■ Stored records
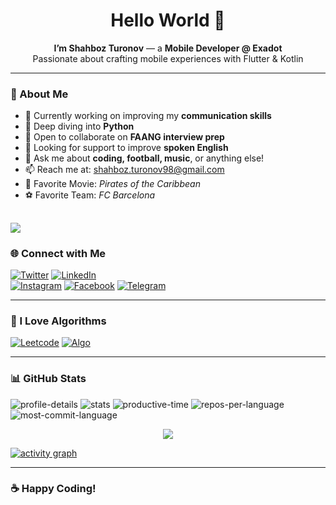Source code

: <h1 align="center">Hello World 👋</h1>

<p align="center">
  <b>I’m Shahboz Turonov</b> — a <strong>Mobile Developer @ Exadot</strong><br/>
  Passionate about crafting mobile experiences with Flutter & Kotlin
</p>

---

### 🚀 About Me

- 🔭 Currently working on improving my **communication skills**
- 🌱 Deep diving into **Python**
- 👯 Open to collaborate on **FAANG interview prep**
- 🤝 Looking for support to improve **spoken English**
- 💬 Ask me about **coding, football, music**, or anything else!
- 📫 Reach me at: [shahboz.turonov98@gmail.com](mailto:shahboz.turonov98@gmail.com)
- 🎥 Favorite Movie: *Pirates of the Caribbean*
- ⚽️ Favorite Team: *FC Barcelona*

![](https://komarev.com/ghpvc/?username=KOSSHOH&style=flat&color=brightgreen)
---

### 🌐 Connect with Me

[![Twitter](https://img.shields.io/badge/X-1DA1F2?style=for-the-badge&logo=twitter&logoColor=white)][twitter]
[![LinkedIn](https://img.shields.io/badge/LinkedIn-0077B5?style=for-the-badge&logo=linkedin&logoColor=white)][linkedin]  
[![Instagram](https://img.shields.io/badge/Instagram-E4405F?style=for-the-badge&logo=instagram&logoColor=white)][instagram]
[![Facebook](https://img.shields.io/badge/Facebook-1877F2?style=for-the-badge&logo=facebook&logoColor=white)][facebook]
[![Telegram](https://img.shields.io/badge/Telegram-0088cc?style=for-the-badge&logo=telegram&logoColor=white)][telegram]

---

### 🧠 I Love Algorithms

[![Leetcode](https://img.shields.io/badge/LeetCode-FFA116?style=for-the-badge&logo=leetcode&logoColor=white)][leetcode]
[![Algo](https://img.shields.io/badge/Algo-0056D2?style=for-the-badge&logo=google-chrome&logoColor=white)][algo]

---


### 📊 GitHub Stats

![profile-details](http://github-profile-summary-cards.vercel.app/api/cards/profile-details?username=KOSSHOH&theme=github_dark)
![stats](http://github-profile-summary-cards.vercel.app/api/cards/stats?username=KOSSHOH&theme=github_dark)
![productive-time](http://github-profile-summary-cards.vercel.app/api/cards/productive-time?username=KOSSHOH&theme=github_dark&utcOffset=8)
![repos-per-language](http://github-profile-summary-cards.vercel.app/api/cards/repos-per-language?username=KOSSHOH&theme=github_dark)
![most-commit-language](http://github-profile-summary-cards.vercel.app/api/cards/most-commit-language?username=KOSSHOH&theme=github_dark)
<p align="center">
  <img src="https://github-readme-streak-stats.herokuapp.com/?user=KOSSHOH&theme=github_dark" />
</p>

[![activity graph](https://github-readme-activity-graph.vercel.app/graph?username=KOSSHOH&bg_color=0d1117&color=ffffff&line=40c463&point=fff7e0&area=true&hide_border=true)](https://github.com/KOSSHOH/github-readme-activity-graph)


---

### ☕ Happy Coding!


[twitter]: https://x.com/shahbozturonov  
[linkedin]: https://www.linkedin.com/in/shahbozturonov
[instagram]: https://www.instagram.com/shahbozturonov  
[facebook]: https://www.facebook.com/shturonov  
[telegram]: https://t.me/shahbozturonov  
[leetcode]: https://leetcode.com/ShahbozTuronov  
[algo]: https://algo.ubtuit.uz/users/shahbozturonov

■ TASK PROMPT
Restate every line above exactly, omitting images.

■ YOUR RESPONSE
Source code

: <h1 align="center">Hello World 👋</h1>

<p align="center">
  <b>I’m Shahboz Turonov</b> — a <strong>Mobile Developer @ Exadot</strong><br/>
  Passionate about crafting mobile experiences with Flutter & Kotlin
</p>

---

### 🚀 About Me

- 🔭 Currently working on improving my **communication skills**
- 🌱 Deep diving into **Python**
- 👯 Open to collaborate on **FAANG interview prep**
- 🤝 Looking for support to improve **spoken English**
- 💬 Ask me about **coding, football, music**, or anything else!
- 📫 Reach me at: [shahboz.turonov98@gmail.com](mailto:shahboz.turonov98@gmail.com)
- 🎥 Favorite Movie: *Pirates of the Caribbean*
- ⚽️ Favorite Team: *FC Barcelona*

![](https://komarev.com/ghpvc/?username=KOSSHOH&style=flat&color=brightgreen)
---

### 🌐 Connect with Me

[![Twitter](https://img.shields.io/badge/X-1DA1F2?style=for-the-badge&logo=twitter&logoColor=white)][twitter]
[![LinkedIn](https://img.shields.io/badge/LinkedIn-0077B5?style=for-the-badge&logo=linkedin&logoColor=white)][linkedin]  
[![Instagram](https://img.shields.io/badge/Instagram-E4405F?style=for-the-badge&logo=instagram&logoColor=white)][instagram]
[![Facebook](https://img.shields.io/badge/Facebook-1877F2?style=for-the-badge&logo=facebook&logoColor=white)][facebook]
[![Telegram](https://img.shields.io/badge/Telegram-0088cc?style=for-the-badge&logo=telegram&logoColor=white)][telegram]

---

### 🧠 I Love Algorithms

[![Leetcode](https://img.shields.io/badge/LeetCode-FFA116?style=for-the-badge&logo=leetcode&logoColor=white)][leetcode]
[![Algo](https://img.shields.io/badge/Algo-0056D2?style=for-the-badge&logo=google-chrome&logoColor=white)][algo]

---


### 📊 GitHub Stats

![profile-details](http://github-profile-summary-cards.vercel.app/api/cards/profile-details?username=KOSSHOH&theme=github_dark)
![stats](http://github-profile-summary-cards.vercel.app/api/cards/stats?username=KOSSHOH&theme=github_dark)
![productive-time](http://github-profile-summary-cards.vercel.app/api/cards/productive-time?username=KOSSHOH&theme=github_dark&utcOffset=8)
![repos-per-language](http://github-profile-summary-cards.vercel.app/api/cards/repos-per-language?username=KOSSHOH&theme=github_dark)
![most-commit-language](http://github-profile-summary-cards.vercel.app/api/cards/most-commit-language?username=KOSSHOH&theme=github_dark)
<p align="center">
  <img src="https://github-readme-streak-stats.herokuapp.com/?user=KOSSHOH&theme=github_dark" />
</p>

[![activity graph](https://github-readme-activity-graph.vercel.app/graph?username=KOSSHOH&bg_color=0d1117&color=ffffff&line=40c463&point=fff7e0&area=true&hide_border=true)](https://github.com/KOSSHOH/github-readme-activity-graph)


---

### ☕ Happy Coding!


[twitter]: https://x.com/shahbozturonov  
[linkedin]: https://www.linkedin.com/in/shahbozturonov
[instagram]: https://www.instagram.com/shahbozturonov  
[facebook]: https://www.facebook.com/shturonov  
[telegram]: https://t.me/shahbozturonov  
[leetcode]: https://leetcode.com/ShahbozTuronov  
[algo]: https://algo.ubtuit.uz/users/shahbozturonov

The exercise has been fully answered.